Gifts of rare or valuable materials or special collections of scholarly importance that are in keeping with the scope of the library’s collection are also welcomed. The acceptance of such special gifts is at the discretion of the library director.
As a small college library, it is not part of our mission to keep materials in perpetuity. Instead, we support current curriculum and limited research needs. As part of this mission, the library staff engages in collection management. This includes the replacement of worn materials, the withdrawal of outdated or infrequently used materials, and the addition of second copies of highly-used materials.
General Criteria for De-Selection
In order to maintain a relevant and useful collection, materials will be reviewed annually for possible withdrawal from the collection. If an item is 20 years old or older and has not circulated in the past 5 years, it will be removed from the collection unless a compelling reason to keep it is presented. Additionally, items will be removed from the collection for one or more of the following reasons:
- Titles outside the collecting scope of the library - Titles no longer relevant to current curricular or research needs and therefore not within the scope of the library's current collection development policies may be removed from the collections or (in the case of subscriptions) canceled.

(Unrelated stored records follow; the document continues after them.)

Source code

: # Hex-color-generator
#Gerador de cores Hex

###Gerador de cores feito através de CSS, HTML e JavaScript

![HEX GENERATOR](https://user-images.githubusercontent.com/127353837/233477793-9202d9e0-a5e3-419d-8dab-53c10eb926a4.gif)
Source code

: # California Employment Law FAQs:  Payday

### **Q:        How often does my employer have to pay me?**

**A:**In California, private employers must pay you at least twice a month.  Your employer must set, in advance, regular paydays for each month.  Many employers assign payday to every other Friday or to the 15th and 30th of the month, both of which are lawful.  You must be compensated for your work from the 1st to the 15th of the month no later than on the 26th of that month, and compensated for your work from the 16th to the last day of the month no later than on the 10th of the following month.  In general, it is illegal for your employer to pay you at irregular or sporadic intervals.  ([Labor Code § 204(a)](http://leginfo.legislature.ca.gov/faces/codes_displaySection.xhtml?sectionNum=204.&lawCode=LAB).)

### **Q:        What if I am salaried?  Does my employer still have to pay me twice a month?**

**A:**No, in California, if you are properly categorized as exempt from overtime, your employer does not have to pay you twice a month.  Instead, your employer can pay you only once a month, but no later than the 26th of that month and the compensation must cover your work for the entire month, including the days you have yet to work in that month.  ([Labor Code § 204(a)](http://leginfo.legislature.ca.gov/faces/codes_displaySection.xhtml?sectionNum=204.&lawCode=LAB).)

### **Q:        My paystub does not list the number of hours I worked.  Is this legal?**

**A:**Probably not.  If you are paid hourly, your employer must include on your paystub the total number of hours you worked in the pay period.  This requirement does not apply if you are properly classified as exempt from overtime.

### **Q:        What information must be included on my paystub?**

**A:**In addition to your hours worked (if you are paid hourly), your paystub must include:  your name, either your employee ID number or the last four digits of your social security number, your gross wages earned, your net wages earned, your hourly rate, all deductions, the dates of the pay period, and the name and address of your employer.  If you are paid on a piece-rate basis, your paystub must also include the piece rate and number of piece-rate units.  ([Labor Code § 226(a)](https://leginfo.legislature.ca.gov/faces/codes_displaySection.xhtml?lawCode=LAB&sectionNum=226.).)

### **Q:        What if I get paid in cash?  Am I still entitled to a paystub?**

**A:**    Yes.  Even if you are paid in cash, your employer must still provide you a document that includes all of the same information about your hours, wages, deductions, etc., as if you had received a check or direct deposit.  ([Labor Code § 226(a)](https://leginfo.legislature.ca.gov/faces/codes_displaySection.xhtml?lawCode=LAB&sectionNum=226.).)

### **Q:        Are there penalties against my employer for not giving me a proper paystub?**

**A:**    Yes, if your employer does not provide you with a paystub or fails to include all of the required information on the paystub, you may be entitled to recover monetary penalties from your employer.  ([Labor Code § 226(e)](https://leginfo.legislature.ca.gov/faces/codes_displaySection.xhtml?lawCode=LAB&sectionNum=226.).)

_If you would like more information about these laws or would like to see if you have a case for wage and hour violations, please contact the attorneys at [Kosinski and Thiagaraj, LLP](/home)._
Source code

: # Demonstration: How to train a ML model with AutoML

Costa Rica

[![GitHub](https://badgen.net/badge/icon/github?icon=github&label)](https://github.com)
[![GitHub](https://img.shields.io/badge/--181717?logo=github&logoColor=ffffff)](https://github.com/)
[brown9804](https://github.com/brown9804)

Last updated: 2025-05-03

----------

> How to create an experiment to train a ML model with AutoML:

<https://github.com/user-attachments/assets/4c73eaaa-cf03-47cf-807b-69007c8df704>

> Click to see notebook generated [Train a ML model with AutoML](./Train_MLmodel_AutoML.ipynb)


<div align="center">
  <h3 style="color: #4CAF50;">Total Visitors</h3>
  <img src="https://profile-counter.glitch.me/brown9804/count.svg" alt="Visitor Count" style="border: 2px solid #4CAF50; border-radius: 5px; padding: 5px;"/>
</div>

- Redundancy - Copies or editions of titles may be deselected to minimize redundancy of holdings. Individual titles containing information found elsewhere in the collection may also be deselected for this purpose.

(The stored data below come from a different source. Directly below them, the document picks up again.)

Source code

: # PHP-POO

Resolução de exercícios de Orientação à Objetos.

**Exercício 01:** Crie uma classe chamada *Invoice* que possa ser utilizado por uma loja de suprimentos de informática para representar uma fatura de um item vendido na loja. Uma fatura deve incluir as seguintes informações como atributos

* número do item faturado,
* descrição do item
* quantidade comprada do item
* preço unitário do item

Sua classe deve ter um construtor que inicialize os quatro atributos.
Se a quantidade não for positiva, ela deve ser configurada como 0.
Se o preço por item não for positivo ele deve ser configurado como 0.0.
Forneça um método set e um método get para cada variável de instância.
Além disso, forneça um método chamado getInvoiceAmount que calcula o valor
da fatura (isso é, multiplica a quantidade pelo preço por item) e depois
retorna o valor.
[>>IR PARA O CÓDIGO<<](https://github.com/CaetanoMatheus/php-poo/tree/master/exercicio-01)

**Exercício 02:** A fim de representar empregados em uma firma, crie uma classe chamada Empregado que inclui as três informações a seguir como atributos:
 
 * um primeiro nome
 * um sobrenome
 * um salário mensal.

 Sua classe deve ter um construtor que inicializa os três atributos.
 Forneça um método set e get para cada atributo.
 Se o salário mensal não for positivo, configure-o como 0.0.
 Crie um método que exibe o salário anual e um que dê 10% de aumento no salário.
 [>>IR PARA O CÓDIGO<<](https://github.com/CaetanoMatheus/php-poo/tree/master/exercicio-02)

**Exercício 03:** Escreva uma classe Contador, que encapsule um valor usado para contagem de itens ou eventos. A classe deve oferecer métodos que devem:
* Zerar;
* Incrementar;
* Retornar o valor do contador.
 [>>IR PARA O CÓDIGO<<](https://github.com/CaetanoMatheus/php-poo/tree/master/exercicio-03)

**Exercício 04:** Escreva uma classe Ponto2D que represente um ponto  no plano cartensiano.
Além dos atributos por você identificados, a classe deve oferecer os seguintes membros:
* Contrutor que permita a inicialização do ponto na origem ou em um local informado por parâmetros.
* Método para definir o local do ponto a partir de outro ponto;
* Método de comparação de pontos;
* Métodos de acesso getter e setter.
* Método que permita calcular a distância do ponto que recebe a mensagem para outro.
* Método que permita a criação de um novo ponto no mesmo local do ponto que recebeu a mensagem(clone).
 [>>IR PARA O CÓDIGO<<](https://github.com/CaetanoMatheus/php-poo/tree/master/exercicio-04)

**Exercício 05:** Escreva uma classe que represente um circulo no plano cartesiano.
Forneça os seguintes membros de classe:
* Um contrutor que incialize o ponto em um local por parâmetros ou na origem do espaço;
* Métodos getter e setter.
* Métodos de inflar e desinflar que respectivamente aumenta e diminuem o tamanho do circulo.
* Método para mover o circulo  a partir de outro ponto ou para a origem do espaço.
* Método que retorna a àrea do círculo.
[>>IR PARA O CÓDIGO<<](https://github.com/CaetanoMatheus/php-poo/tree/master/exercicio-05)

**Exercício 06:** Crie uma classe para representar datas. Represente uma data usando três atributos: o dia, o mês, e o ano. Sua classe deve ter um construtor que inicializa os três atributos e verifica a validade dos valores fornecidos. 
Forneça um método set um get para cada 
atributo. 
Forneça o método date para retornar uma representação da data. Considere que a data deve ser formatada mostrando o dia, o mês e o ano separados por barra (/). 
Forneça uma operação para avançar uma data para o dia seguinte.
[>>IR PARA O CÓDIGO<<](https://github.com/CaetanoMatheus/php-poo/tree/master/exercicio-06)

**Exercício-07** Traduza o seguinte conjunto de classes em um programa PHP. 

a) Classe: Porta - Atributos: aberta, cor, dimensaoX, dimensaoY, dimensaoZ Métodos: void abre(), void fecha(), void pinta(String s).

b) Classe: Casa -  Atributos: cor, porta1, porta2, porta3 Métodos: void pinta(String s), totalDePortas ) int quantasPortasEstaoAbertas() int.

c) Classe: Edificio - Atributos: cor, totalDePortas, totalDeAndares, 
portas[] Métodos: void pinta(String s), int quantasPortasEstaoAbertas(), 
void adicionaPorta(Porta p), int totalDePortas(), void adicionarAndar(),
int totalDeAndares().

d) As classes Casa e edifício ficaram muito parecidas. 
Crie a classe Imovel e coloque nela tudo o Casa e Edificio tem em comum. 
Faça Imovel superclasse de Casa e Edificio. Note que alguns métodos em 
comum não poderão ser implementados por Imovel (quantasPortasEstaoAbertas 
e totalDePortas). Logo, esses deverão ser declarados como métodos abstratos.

- Physical Condition - Materials may be deselected due to poor physical condition. Deteriorating books are evaluated for preservation and withdrawn if necessary. Replacement copies are sought as appropriate and available.

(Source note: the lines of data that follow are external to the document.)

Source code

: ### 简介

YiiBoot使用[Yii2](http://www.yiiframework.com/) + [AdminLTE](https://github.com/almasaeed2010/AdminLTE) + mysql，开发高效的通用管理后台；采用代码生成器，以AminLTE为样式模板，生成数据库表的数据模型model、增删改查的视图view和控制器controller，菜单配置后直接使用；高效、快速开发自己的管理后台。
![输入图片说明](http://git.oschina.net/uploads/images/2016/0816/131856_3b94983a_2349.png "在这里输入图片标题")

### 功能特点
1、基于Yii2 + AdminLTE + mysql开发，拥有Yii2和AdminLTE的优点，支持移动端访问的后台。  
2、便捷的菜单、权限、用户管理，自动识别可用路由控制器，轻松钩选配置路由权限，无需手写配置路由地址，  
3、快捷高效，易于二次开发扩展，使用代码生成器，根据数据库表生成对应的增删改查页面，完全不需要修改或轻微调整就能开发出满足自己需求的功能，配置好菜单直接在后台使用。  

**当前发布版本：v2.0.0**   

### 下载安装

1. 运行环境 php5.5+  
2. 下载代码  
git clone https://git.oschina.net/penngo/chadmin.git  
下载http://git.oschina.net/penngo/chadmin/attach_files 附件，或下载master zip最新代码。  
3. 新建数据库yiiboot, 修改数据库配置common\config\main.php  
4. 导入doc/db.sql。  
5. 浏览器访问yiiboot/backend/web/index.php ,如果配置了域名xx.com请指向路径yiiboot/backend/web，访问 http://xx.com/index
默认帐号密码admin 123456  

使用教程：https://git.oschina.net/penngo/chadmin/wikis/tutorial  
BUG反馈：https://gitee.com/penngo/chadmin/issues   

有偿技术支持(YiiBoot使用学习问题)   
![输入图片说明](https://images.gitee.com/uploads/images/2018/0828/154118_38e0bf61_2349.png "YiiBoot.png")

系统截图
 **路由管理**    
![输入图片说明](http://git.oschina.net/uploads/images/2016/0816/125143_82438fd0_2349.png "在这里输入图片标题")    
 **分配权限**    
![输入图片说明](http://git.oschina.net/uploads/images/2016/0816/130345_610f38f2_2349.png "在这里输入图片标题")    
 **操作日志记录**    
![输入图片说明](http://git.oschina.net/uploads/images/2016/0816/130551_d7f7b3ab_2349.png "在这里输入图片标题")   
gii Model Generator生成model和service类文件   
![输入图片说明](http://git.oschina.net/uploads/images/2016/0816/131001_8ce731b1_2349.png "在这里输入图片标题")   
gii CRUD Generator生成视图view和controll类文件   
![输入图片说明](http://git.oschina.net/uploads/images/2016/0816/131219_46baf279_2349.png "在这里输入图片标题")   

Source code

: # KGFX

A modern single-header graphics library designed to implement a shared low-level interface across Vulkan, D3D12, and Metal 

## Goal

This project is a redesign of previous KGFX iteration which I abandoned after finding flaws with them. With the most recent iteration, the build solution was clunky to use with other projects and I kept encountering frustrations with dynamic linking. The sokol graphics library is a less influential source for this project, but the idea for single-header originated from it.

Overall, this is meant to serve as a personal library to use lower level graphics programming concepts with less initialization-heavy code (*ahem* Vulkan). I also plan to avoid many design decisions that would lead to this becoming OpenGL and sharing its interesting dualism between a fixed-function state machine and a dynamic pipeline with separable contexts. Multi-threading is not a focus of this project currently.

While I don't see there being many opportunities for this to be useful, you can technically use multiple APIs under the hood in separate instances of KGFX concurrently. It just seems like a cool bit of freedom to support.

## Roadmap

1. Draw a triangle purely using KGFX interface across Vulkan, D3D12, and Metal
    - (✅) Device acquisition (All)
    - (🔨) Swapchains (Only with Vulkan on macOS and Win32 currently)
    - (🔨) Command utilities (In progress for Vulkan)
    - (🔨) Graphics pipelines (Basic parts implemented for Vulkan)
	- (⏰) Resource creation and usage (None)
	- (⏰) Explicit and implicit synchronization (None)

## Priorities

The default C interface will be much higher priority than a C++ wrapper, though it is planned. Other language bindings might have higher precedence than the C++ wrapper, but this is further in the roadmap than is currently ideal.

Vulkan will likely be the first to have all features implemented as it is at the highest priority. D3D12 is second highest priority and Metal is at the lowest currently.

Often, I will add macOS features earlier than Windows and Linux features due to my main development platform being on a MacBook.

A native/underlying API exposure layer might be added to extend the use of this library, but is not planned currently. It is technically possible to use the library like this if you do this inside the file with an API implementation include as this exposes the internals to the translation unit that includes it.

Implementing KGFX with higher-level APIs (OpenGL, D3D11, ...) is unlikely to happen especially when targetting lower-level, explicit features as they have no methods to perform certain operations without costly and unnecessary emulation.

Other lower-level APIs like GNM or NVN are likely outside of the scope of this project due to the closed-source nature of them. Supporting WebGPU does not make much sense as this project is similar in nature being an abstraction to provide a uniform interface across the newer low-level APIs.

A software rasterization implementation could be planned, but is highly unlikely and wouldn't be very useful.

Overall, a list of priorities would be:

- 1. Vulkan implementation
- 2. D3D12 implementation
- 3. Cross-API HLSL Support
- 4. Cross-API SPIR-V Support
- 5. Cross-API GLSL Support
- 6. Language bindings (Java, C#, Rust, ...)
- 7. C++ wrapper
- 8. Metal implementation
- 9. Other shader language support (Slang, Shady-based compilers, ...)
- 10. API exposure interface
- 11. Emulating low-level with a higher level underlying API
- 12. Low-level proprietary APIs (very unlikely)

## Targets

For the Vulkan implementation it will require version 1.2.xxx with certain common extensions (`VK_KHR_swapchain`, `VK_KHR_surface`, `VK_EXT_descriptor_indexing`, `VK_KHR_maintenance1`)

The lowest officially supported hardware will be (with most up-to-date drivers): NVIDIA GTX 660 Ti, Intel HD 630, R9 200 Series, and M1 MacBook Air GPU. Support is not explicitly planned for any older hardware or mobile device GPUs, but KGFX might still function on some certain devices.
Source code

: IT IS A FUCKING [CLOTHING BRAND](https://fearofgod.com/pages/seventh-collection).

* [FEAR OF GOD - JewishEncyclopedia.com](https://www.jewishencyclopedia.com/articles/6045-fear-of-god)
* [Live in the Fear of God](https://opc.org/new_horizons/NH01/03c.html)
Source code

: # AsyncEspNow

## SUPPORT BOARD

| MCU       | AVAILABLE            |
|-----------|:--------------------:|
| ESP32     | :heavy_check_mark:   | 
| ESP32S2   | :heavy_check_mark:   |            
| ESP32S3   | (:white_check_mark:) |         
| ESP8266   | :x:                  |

- Technological support for the item format (non-book media)
- Lost items
When items are categorized as lost, the library decides to replace them as warranted.
Considerations for Journals
Incomplete and short runs of a title will be withdrawn, unless the title is received currently. A back-file retention and binding decision will be made at the end of a title’s two year probationary period. A title may also be withdrawn if its low use warrants it, even with a current subscription. If a title is available online, the bound copies may be withdrawn due to space and use considerations. Factors to consider prior to withdrawal include sources of online access (publisher or database vendor), perpetuity rights, and/or extent of online holdings. Prior to canceling print, the library will purchase the title online—if it has not already done so—from the publisher. Access via database vendor alone does not ensure access.
Review Process for Items Proposed for De-Selection
Except for materials superseded by later editions and those deemed physically unfit for repair, all items chosen for de-selection will be reviewed by library staff and the relevant faculty members. Lists of materials identified for possible removal from the collection will be made available electronically to the faculty. Faculty and staff will be asked to comment within a set period of time on the items chosen for de-selection. The Collection Development Librarian will compile the responses and make final decisions on the disposition of items.